Plan for Your Nursing Care
Retirement homes can be quite expensive for a retiree in need of nursing care. Enrolling for Medicaid can help reduce the cost of long-term nursing care. However, you will be required to invest in a Medicaid program first. Be sure to consider the cost of nursing homes when calculating the amount to save for your retirement. You may consider getting long-term insurance for you and your spouse if the amount you saved for retirement isn’t enough to cover the cost of a nursing home. Medicare programs often don’t cover the cost of health care, so it might be prudent to get long-term care insurance. You can cut the cost by obtaining a hybrid policy that includes both life insurance and long-term care coverage. A hybrid policy will cover your long-term care needs and allow you to leave a death benefit for your beneficiaries.
Appoint a Medical Proxy
It involves giving legal authority to someone who can make decisions regarding your health when you are deemed incapacitated. It can include deciding whether to take you into a nursing facility or out of the hospital. So, be careful when naming your medical proxy. A relative, child, or spouse could be an obvious choice. But be sure to have a backup medical proxy in case the primary one dies before you. A friend or trusted relative can fill the role of a backup proxy if you don’t have a spouse or children.
Draft a Living Will
A living will is a legal document containing details of the type of medical care you would wish when you are in dire situations. For example, you can indicate on your living will that you won’t want to linger on life support when your health deteriorates. A living will is similar to a testament or last will. So, you will need to familiarize yourself with your state laws before drafting a living will. However, be sure to share copies of your will with the person responsible for making healthcare decisions on your behalf and your doctors.
Downsize Your Debt
Accelerating loan repayment can help downsize your debts before you retire. Also, considering cash payment for major purchases can help avoid unnecessary credit card debts. By accelerating your mortgage payment and limiting credit card debt, you reduce the debts that will be settled with your retirement income.

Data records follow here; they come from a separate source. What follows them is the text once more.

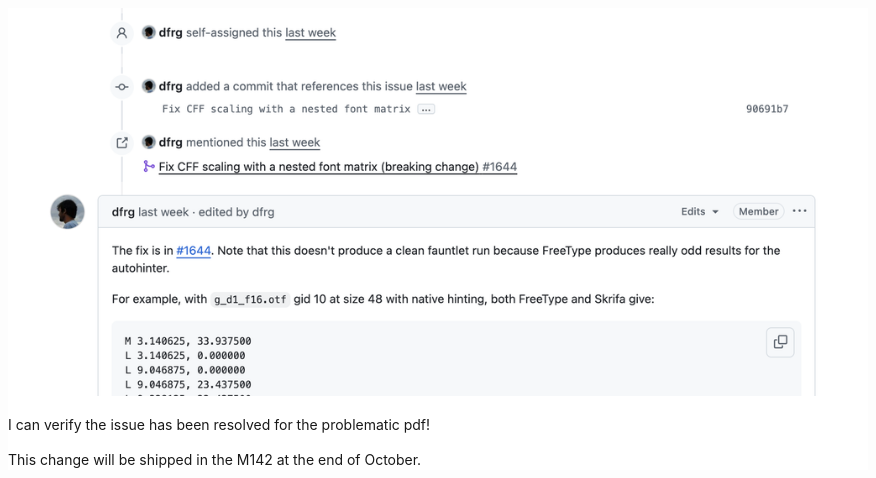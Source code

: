 ![font](/uploads/2025-08-27/font.png)

I can verify the issue has been resolved for the problematic pdf!

This change will be shipped in the M142 at the end of October.

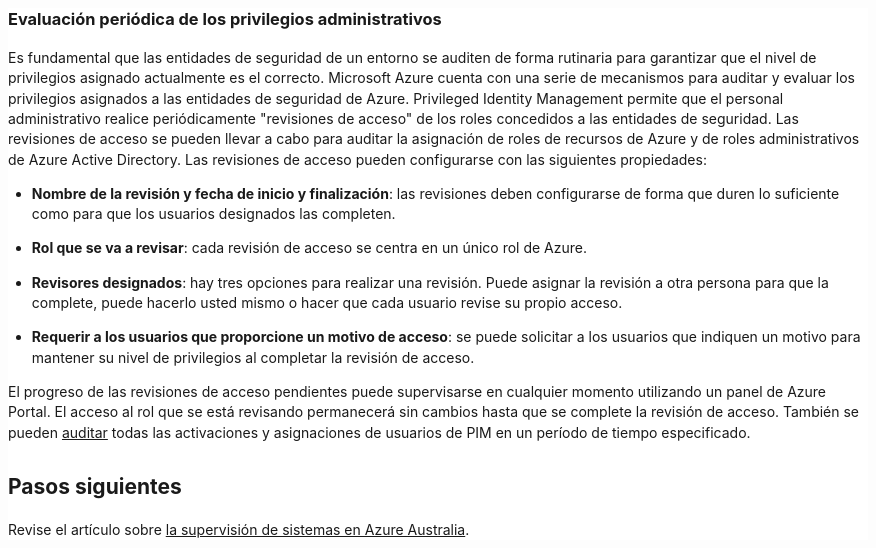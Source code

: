 ### <a name="regular-evaluation-of-administrative-privilege"></a>Evaluación periódica de los privilegios administrativos

Es fundamental que las entidades de seguridad de un entorno se auditen de forma rutinaria para garantizar que el nivel de privilegios asignado actualmente es el correcto. Microsoft Azure cuenta con una serie de mecanismos para auditar y evaluar los privilegios asignados a las entidades de seguridad de Azure. Privileged Identity Management permite que el personal administrativo realice periódicamente "revisiones de acceso" de los roles concedidos a las entidades de seguridad. Las revisiones de acceso se pueden llevar a cabo para auditar la asignación de roles de recursos de Azure y de roles administrativos de Azure Active Directory. Las revisiones de acceso pueden configurarse con las siguientes propiedades:

* **Nombre de la revisión y fecha de inicio y finalización**: las revisiones deben configurarse de forma que duren lo suficiente como para que los usuarios designados las completen.

* **Rol que se va a revisar**: cada revisión de acceso se centra en un único rol de Azure.

* **Revisores designados**: hay tres opciones para realizar una revisión. Puede asignar la revisión a otra persona para que la complete, puede hacerlo usted mismo o hacer que cada usuario revise su propio acceso.

* **Requerir a los usuarios que proporcione un motivo de acceso**: se puede solicitar a los usuarios que indiquen un motivo para mantener su nivel de privilegios al completar la revisión de acceso.

El progreso de las revisiones de acceso pendientes puede supervisarse en cualquier momento utilizando un panel de Azure Portal. El acceso al rol que se está revisando permanecerá sin cambios hasta que se complete la revisión de acceso. También se pueden [auditar](../active-directory/privileged-identity-management/pim-how-to-use-audit-log.md) todas las activaciones y asignaciones de usuarios de PIM en un período de tiempo especificado.

## <a name="next-steps"></a>Pasos siguientes

Revise el artículo sobre [la supervisión de sistemas en Azure Australia](system-monitor.md).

Diversify Your Investments
People are often tempted to avoid stocks to reduce risks. However, the growth that stocks and bonds provide can be worth it at the prime stage of your life. But make sure your investments fit your liquidity needs, time horizon, and risk tolerance. It is crucial to examine your income sources ahead of retirement so that you can adjust your retirement plans when necessary. Maintaining a well-balanced portfolio can help generate enough income to cover your retirement expense for up to three decades. Fortunately, several online tools can help determine whether your portfolio aligns with your retirement goals or not. However, it is worth noting that diversification doesn’t protect against risk or guarantee a profit.
You will, at one point, have to retire after decades of hard work and saving. The best time to plan for your retirement is now. Planning for retirement will ensure that you have all it takes to enjoy a happy and fulfilling retirement. Examining your income sources ahead of your retirement will allow you ample time to make any necessary adjustments to your retirement plan. Planning for retirement starts with envisioning the lifestyle you would want once you retire. Your wish could be to travel, volunteer, or work part-time. Either way, develop a realistic plan of your income sources and determine if the current ones can sustain your retirement plan.

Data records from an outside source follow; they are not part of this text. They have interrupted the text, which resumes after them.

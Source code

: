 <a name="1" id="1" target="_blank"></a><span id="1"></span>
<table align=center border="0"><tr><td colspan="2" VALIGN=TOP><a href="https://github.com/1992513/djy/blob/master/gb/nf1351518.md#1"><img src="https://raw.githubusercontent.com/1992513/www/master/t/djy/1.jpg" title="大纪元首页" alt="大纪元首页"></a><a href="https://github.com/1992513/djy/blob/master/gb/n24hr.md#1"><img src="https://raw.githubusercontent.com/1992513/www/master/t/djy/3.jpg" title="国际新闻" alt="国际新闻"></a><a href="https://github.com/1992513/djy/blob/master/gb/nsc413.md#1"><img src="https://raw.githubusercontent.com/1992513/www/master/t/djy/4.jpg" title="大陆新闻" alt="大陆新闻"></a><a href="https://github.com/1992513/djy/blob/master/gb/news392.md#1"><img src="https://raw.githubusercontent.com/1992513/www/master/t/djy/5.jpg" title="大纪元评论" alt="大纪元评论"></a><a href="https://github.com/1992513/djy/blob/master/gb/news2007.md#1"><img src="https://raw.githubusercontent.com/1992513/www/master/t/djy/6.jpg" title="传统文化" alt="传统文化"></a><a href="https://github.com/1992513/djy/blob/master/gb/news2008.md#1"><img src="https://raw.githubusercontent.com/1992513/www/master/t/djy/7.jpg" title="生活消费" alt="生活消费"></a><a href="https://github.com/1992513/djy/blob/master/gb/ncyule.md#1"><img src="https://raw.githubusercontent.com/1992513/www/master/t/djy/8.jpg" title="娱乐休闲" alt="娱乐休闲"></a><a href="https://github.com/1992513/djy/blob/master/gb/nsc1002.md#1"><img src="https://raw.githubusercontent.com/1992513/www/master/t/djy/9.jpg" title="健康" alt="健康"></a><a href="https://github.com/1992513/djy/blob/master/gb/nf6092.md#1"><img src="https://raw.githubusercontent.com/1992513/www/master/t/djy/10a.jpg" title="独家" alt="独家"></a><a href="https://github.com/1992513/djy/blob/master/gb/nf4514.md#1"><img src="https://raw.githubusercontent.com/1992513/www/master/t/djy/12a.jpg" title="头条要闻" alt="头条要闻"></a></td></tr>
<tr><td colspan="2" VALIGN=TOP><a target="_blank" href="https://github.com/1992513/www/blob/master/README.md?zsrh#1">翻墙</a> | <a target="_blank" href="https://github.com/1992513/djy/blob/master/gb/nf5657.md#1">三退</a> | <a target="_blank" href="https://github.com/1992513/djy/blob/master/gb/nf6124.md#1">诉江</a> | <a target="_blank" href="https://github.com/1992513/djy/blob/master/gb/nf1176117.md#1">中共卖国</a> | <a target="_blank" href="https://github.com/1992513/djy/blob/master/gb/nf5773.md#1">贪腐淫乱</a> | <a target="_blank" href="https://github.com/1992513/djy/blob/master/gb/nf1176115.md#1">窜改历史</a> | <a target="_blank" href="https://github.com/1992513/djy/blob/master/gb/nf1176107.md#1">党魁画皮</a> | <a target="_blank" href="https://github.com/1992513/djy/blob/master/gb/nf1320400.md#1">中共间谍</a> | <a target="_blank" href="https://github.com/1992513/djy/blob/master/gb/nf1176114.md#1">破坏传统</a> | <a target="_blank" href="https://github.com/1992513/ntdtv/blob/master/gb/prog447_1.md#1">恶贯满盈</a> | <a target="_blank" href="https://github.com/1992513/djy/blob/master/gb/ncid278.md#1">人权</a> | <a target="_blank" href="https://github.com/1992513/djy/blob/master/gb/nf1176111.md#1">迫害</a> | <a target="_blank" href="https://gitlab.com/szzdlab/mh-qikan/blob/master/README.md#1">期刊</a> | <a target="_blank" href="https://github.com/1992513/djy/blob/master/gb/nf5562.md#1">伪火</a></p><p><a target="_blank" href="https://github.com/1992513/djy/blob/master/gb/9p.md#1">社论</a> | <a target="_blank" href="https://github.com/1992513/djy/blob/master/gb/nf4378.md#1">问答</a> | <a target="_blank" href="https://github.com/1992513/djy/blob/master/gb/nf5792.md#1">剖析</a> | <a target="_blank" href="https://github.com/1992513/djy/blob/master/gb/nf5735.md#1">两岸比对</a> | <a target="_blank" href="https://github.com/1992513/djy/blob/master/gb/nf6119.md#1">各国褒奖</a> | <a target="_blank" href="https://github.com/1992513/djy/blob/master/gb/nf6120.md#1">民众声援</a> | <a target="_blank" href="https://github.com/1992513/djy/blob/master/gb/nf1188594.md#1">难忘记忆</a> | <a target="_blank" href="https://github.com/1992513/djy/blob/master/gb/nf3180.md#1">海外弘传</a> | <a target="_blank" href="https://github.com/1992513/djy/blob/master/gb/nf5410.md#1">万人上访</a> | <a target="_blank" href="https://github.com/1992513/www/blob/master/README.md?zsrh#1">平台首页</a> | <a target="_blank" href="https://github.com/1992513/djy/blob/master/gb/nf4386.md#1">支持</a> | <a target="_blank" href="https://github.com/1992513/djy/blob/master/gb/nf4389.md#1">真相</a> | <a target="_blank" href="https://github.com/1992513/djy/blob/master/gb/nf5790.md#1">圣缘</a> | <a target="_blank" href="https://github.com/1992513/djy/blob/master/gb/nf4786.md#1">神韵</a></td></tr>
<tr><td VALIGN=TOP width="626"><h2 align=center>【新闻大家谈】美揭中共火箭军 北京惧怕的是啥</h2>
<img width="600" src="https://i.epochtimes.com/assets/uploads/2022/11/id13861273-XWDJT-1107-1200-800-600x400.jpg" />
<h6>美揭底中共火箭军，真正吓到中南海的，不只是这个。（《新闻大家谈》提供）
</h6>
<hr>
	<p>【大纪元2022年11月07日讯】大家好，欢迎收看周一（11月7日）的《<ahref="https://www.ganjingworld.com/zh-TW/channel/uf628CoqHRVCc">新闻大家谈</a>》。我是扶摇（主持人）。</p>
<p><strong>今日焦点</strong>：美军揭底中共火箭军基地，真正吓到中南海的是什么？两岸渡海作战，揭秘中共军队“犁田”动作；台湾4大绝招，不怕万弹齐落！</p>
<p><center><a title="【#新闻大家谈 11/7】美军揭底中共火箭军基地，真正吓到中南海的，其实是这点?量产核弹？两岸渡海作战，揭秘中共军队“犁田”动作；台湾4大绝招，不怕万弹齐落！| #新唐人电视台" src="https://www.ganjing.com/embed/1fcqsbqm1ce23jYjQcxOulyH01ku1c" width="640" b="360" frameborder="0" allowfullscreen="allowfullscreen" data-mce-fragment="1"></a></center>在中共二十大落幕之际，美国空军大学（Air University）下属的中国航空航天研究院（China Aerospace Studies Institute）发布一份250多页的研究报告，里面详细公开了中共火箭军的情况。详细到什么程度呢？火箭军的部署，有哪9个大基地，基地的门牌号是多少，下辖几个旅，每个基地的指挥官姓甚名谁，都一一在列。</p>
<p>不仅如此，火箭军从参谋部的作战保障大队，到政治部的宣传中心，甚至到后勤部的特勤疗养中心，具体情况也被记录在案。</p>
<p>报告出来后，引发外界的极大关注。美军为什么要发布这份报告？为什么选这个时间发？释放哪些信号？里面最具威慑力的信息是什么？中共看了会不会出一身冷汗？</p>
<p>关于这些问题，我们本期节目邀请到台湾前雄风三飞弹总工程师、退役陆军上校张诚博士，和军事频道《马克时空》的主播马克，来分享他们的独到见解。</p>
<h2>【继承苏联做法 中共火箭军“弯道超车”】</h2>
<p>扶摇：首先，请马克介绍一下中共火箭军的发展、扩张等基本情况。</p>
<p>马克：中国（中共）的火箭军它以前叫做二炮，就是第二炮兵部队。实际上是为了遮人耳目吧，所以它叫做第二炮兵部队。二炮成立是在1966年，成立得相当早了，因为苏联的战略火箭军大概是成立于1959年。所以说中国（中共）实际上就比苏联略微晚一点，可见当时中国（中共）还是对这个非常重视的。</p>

If your retirement plan has a gap, consider adjusting your vision to match your requirements. Analyzing your current expenses will allow you to reduce or eliminate any discretionary items in your retirement plan. Look at your monthly expenses and determine what to cut back to invest more in your retirement plan. Whenever possible, aim to put enough money into your retirement plan. Maximizing your contribution to a retirement plan can increase your chances of qualifying for attractive compensation benefits from your employer.